Sannié, who founded the cutting-edge French audio brand Devialet with two partners in 2007, has his company offices housed down the street. After Apple opened a store adjacent to the Palais Garnier in 2011, however, he was determined that his own products would gain a retail foothold in the Opéra. At the beginning of the month, Devialet opened its doors inside the 142-year-old institution, which had never previously housed a shop of any kind.
Sannié is unequivocal that for him, this is an appropriate home for Devialet’s audio components, in which Jay-Z and the European luxury mega-conglomerate LVMH are invested: “Devialet is not a speaker company or an amplifier company. Devialet is a tech company in sound,” he told me.
It is a company of firsts. Devialet’s proprietary analog digital hybrid technology (ADH), invented by Sannié’s partner, Pierre-Emmanuel Calmel, is the only chip of its kind in the world. Devialet’s amplifiers, “for audio-geeks,” and somewhat more accessibly priced Wi-Fi/bluetooth-connected speaker, the Phantom, are made entirely in France. These products have netted the company $100 million in funding (not common for a Europe-based hardware business), from Foxconn and Andy Rubin, Android’s founder, in addition to Jay-Z.
The space is as grand as the rest of the building
So far, Devialet has sold about 60,000 Phantoms—Karl Lagerfeld supposedly owns 20—and the speaker is carried by Apple. (Search YouTube and you come across various videos testing “the most expensive speaker in the Apple Store,” although unless you yourself are listening to the video on a Phantom, the point is mostly moot.) The Phantom will also include livestreamed performances from the opera house to its customers an hour before the curtain.
Curiously, the grand space Devialet moved into at the Opéra was once used for ticket sales, until those moved mostly online, after which it was briefly an overflow coat check. Despite its humble recent past, the space is as grand as the rest of the building, and the company worked with Opéra management not to remotely disturb the historic locale’s marble floors and enormous wall sconces. The whole shop is modular, although it looks, literally, set in stone.
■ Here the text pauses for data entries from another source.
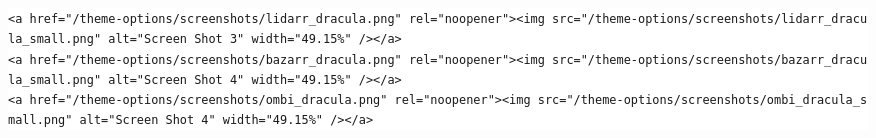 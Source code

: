     <a href="/theme-options/screenshots/lidarr_dracula.png" rel="noopener"><img src="/theme-options/screenshots/lidarr_dracula_small.png" alt="Screen Shot 3" width="49.15%" /></a>
    <a href="/theme-options/screenshots/bazarr_dracula.png" rel="noopener"><img src="/theme-options/screenshots/bazarr_dracula_small.png" alt="Screen Shot 4" width="49.15%" /></a>
    <a href="/theme-options/screenshots/ombi_dracula.png" rel="noopener"><img src="/theme-options/screenshots/ombi_dracula_small.png" alt="Screen Shot 4" width="49.15%" /></a> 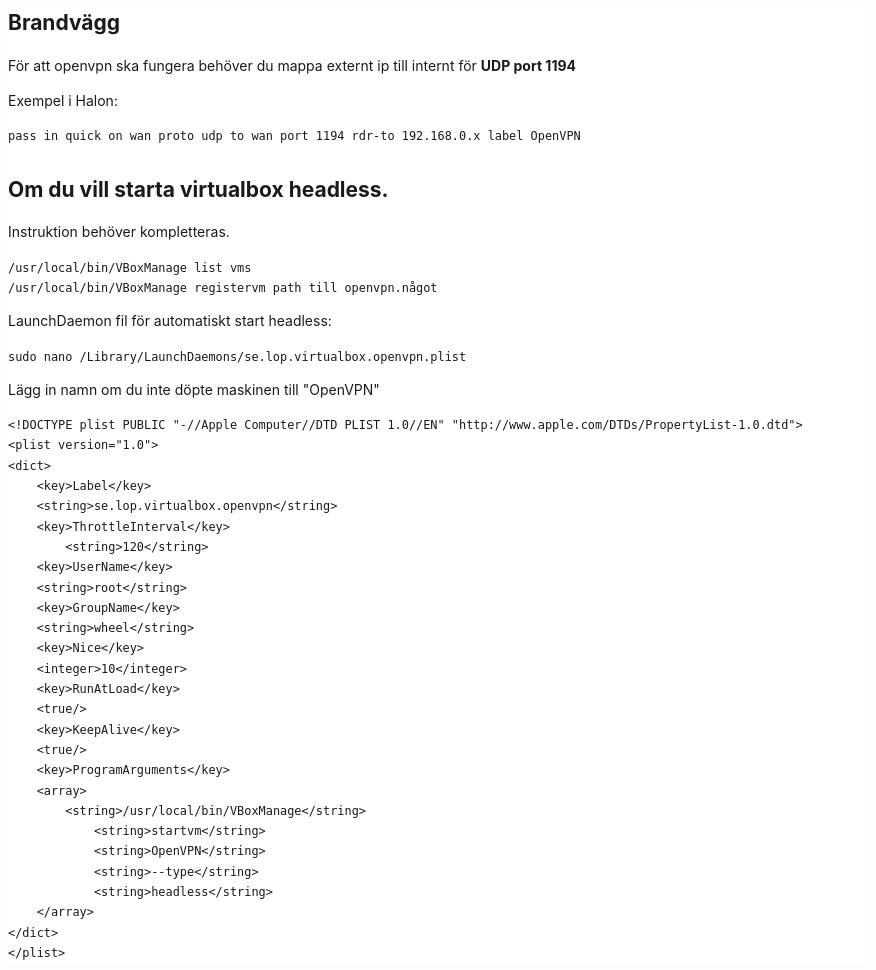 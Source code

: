Brandvägg
------------

För att openvpn ska fungera behöver du mappa externt ip till internt för **UDP port 1194**

Exempel i Halon:

```
pass in quick on wan proto udp to wan port 1194 rdr-to 192.168.0.x label OpenVPN
```


Om du vill starta virtualbox headless.
------------

Instruktion behöver kompletteras.

```
/usr/local/bin/VBoxManage list vms
/usr/local/bin/VBoxManage registervm path till openvpn.något
```

LaunchDaemon fil för automatiskt start headless:

```
sudo nano /Library/LaunchDaemons/se.lop.virtualbox.openvpn.plist
```

Lägg in namn om du inte döpte maskinen till "OpenVPN"

```
<!DOCTYPE plist PUBLIC "-//Apple Computer//DTD PLIST 1.0//EN" "http://www.apple.com/DTDs/PropertyList-1.0.dtd">
<plist version="1.0">
<dict>
	<key>Label</key>
	<string>se.lop.virtualbox.openvpn</string>
	<key>ThrottleInterval</key>
        <string>120</string>
	<key>UserName</key>
	<string>root</string>
	<key>GroupName</key>
	<string>wheel</string>
	<key>Nice</key>
	<integer>10</integer>
	<key>RunAtLoad</key>
	<true/>
	<key>KeepAlive</key>
	<true/>
	<key>ProgramArguments</key>
	<array>
		<string>/usr/local/bin/VBoxManage</string>
        	<string>startvm</string>
        	<string>OpenVPN</string>
        	<string>--type</string>
        	<string>headless</string>
	</array>
</dict>
</plist>
```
A couple dozen compact Phantoms blast symphonies at visitors from low, carved wooden perches, which can be easily moved out at any time, as could the bespoke red velvet listening sofa, which was made to match the seat covers inside the opera house’s auditorium.
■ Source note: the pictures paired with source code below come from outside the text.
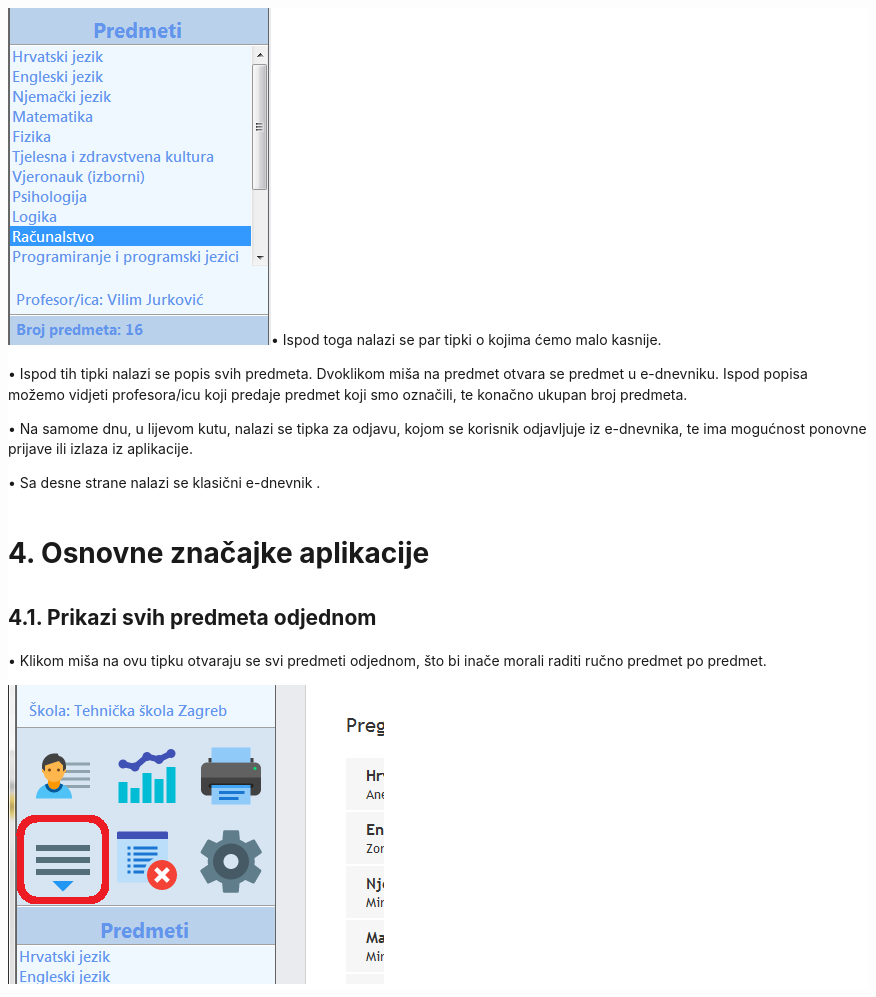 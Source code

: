 ![](readmeMedia/media/image5.png)• Ispod toga nalazi se par tipki o kojima
ćemo malo kasnije.

• Ispod tih tipki nalazi se popis svih predmeta. Dvoklikom miša na
predmet otvara se predmet u e-dnevniku. Ispod popisa možemo vidjeti
profesora/icu koji predaje predmet koji smo označili, te konačno ukupan
broj predmeta.

• Na samome dnu, u lijevom kutu, nalazi se tipka za odjavu, kojom se
korisnik odjavljuje iz e-dnevnika, te ima mogućnost ponovne prijave ili
izlaza iz aplikacije.

• Sa desne strane nalazi se klasični e-dnevnik .

# 4. Osnovne značajke aplikacije

## 4.1. Prikazi svih predmeta odjednom

• Klikom miša na ovu tipku otvaraju se svi predmeti odjednom, što bi
inače morali raditi ručno predmet po predmet.

![](readmeMedia/media/image6.png)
One of Devialet’s problems is its customers’ complaining neighbors, of which the company seems determined to create more. Far more ubiquitous connected speakers, such as Google Home and Amazon Echo, offer “wonderful, exciting experiences,” says Sannié, but listening to music with them sounds poor. So, “we are fixing the problem,” he declares, “and we are going to fix it everywhere, in your TV, in your car”—just not tomorrow. The company, however, is already on its way to another first. The day the Palais Garnier store opened its doors, a new Phantom debuted, not at the Opéra, but as a native sound system for an electric, entirely autonomous car from Renault.